Henry Yates, chief executive of Univillage, says that while it is crucial the site is not over-run by advertising, it is looking to add key partners that can effectively build their own branded networks within the website.

It has already attracted Red Bull as its first commercial partner. The energy-drink brand is about to launch a network for students offering content, competitions and access to special events. 'We want to give brands their own student network,' adds Yates. 'If you give users special offers and a reason for them to interact and get involved with it, then it does work.'

It is not just social networks that are trying to capitalise on 'web 2.0', as the increasing role the internet is playing in people's lives has been termed - virtual worlds, too, are making a noise, and the one with the most sonorous trumpeting at the moment is Second Life.

Having already attracted its millionth member since its launch in 2003, it is being talked about in the press on an almost daily basis. Residents can interact, create their own persona, design their own houses and fashions, and launch businesses - and the world now even has its own Reuters journalist to report on what's going on there.

The world claims to have a growth rate of 12% a month due entirely to word of mouth. Commerce is carried out in an area called The Marketplace, using an in-world currency that can be converted to US dollars at online currency exchanges.

At this early stage, it is unclear how brands can benefit from having a presence in the virtual world, but some marketers are keen to be seen to be involved at the cutting edge of digital, and brands including Reebok and Toyota have encouraged users to design their own products for use in the world, presumably improving awareness and brand equity. Fashion brand American Apparel has even gone so far as to open its first virtual store there.

Vizeum's Batchelor says there is certainly advertiser interest in Second Life, although as the membership base is currently predominantly American, few UK-based brands are willing to take the plunge.

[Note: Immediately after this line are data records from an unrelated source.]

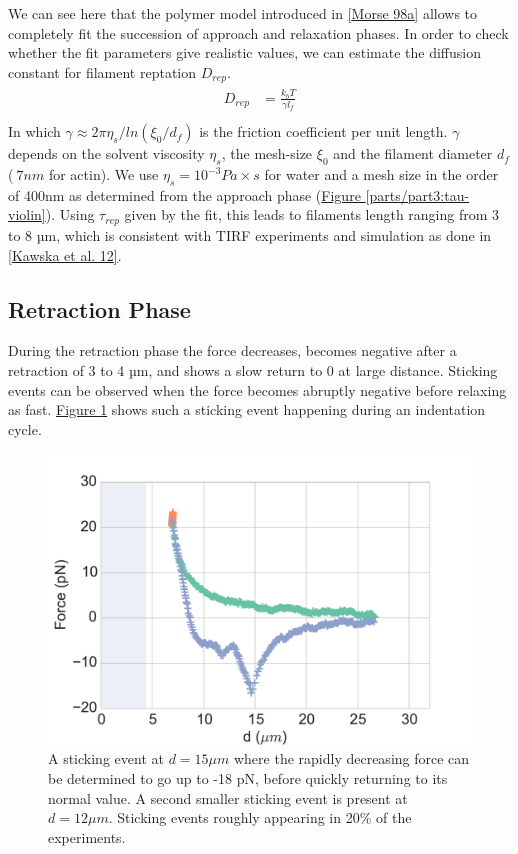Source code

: \documentclass[A4paperpaper,11pt,english]{sphinxmanual}
\begin{document}
We can see here that the polymer model introduced in {\hyperref[parts/part3:morse1998a]{{[}Morse 98a{]}}} allows
to completely fit the succession of approach and relaxation phases.  In order to check whether
the fit parameters give realistic values, we can estimate the diffusion constant
for filament reptation \(D_{rep}\).
\label{parts/part3:equation-eqa3-10}\begin{gather}
\begin{split}D_{rep} &= \frac{k_bT}{\gamma l_f} \\\end{split}\label{parts/part3-eqa3-10}
\end{gather}
In which \(\gamma\approx {2\pi\eta_s}/{ln(\xi_0/d_f)}\) is the friction
coefficient per unit length. \(\gamma\) depends on the solvent viscosity
\(\eta_s\), the mesh-size \(\xi_0\) and the filament diameter
\(d_f\) (\(~7nm\) for actin).  We use \(\eta_s=10^{-3} Pa\times s\)
for water and a mesh size in the order of 400nm as determined from the approach phase
(\hyperref[parts/part3:tau-violin]{Figure  \ref*{parts/part3:tau-violin}}). Using \(\tau_{rep}\) given by the fit, this leads to filaments
length ranging from 3 to 8 µm, which is consistent with TIRF experiments and simulation as done in {\hyperref[parts/part3:kawska2012]{{[}Kawska et al. 12{]}}}.


\subsection{Retraction Phase}
\label{parts/part3:retraction-phase}
During the retraction phase the force decreases, becomes negative after a
retraction of 3 to 4 µm, and shows a slow  return to 0 at large distance.
Sticking events can be observed when the force becomes abruptly negative before
relaxing as fast. \hyperref[parts/part3:sticking-event]{Figure  \ref*{parts/part3:sticking-event}} shows such a sticking event
happening during an indentation cycle.
\begin{figure}[htbp]
\centering
\capstart

\includegraphics[width=0.800\linewidth]{sticking-event.pdf}
\caption{A sticking event at \(d=15\mu{}m\) where the rapidly decreasing force can be determined to go
up to -18 pN, before quickly returning to its normal value. A second smaller
sticking event is present at \(d=12\mu{}m\). Sticking events roughly appearing in 20\% of
the experiments.}\label{parts/part3:sticking-event}\end{figure}
\end{document}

However, Channel 4, true to its reputation for innovative thinking, announced last month that it is to provide free content for Second Life's first TV station. It won't carry traditional TV advertising, but will rather seek brand involvement once it is up and running, according to Rivers Run Red, which brokered the C4 deal.

Social networks and virtual worlds have one thing in common for advertisers: they are 'hot', and therefore attractive for brand owners trying to offset declining audience figures across traditional media. But while their commercial value is evident, it is still early days, and most of the sites have become overnight hits precisely because they are uncommercial and new.

Trying to commercialise MySpace, Bebo or even Second Life, which rely on daily user interaction, won't be easy unless they limit brand activity to advertisers which have a right to be there and, even more importantly, those which the networks' users are desperate to get something from.


In October, Product Red, the scheme backed by Bono to raise money for and awareness of the fight against Aids in Africa, launched a campaign through MySpace, inviting users to join the Red cause.

Tom Anderson, the MySpace character who sends a welcome message to all new users, emailed a large proportion of the MySpace global user base, inviting them to find out more about Red's co-branded MySpace page at

The page featured details about the initiative, which is supported by global brands such as American Express, Converse and Motorola, as well as a link to Red's website at

According to Hitwise data, the Red website experienced a 70-fold increase in UK market share in the first week of the campaign, to take top spot in its Communities category. This compared with 73rd position the previous week. Brands associated with Product Red have also benefited from the MySpace promotion: 9.3% of visits to the Converse website and 2.2% of those accessing the American Express site come via the Red website, according to Hitwise.